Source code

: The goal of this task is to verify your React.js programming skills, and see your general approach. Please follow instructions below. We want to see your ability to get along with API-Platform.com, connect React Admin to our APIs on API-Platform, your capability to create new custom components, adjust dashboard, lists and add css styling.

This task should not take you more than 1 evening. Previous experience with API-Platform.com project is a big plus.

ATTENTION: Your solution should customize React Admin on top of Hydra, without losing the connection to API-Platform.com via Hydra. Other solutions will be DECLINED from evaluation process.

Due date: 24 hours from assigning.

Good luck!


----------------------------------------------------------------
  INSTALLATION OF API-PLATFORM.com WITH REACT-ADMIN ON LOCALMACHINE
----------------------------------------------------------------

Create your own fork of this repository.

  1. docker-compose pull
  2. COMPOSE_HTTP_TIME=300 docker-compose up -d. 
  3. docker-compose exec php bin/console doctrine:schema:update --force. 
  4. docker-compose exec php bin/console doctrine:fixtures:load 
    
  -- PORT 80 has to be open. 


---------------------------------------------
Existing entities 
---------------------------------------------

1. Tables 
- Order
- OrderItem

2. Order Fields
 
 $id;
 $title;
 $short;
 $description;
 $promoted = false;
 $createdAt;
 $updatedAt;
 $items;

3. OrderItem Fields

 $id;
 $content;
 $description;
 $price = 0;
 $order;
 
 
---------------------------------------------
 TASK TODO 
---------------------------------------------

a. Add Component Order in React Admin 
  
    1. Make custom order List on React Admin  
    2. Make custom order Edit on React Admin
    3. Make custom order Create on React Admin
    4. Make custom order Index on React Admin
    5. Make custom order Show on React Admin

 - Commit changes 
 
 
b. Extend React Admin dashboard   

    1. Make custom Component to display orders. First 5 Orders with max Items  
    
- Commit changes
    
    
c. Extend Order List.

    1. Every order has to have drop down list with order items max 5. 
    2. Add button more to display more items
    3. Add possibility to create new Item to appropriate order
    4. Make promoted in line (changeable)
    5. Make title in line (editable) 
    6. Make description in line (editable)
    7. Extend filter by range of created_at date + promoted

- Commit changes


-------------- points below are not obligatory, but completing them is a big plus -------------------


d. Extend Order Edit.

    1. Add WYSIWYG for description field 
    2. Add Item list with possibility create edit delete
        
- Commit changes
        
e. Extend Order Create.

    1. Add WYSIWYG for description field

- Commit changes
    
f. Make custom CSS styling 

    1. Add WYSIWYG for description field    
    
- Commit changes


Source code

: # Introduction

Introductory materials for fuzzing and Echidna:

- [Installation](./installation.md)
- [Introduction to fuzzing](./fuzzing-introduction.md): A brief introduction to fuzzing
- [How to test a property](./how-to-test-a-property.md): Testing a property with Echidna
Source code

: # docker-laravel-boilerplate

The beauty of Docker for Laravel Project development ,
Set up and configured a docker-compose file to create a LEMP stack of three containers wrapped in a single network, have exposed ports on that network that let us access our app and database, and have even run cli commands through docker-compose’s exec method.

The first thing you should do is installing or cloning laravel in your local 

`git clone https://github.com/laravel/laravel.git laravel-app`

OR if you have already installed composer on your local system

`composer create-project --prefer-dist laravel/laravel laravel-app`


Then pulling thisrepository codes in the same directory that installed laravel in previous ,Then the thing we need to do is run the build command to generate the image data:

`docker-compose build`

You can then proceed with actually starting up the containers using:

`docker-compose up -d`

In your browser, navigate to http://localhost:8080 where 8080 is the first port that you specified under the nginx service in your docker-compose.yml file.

§ Directions for this task
Go through the listing above. Show each line where the word "promoted" is found.

§ Written solution
 $promoted = false;
    4. Make promoted in line (changeable)
    7. Extend filter by range of created_at date + promoted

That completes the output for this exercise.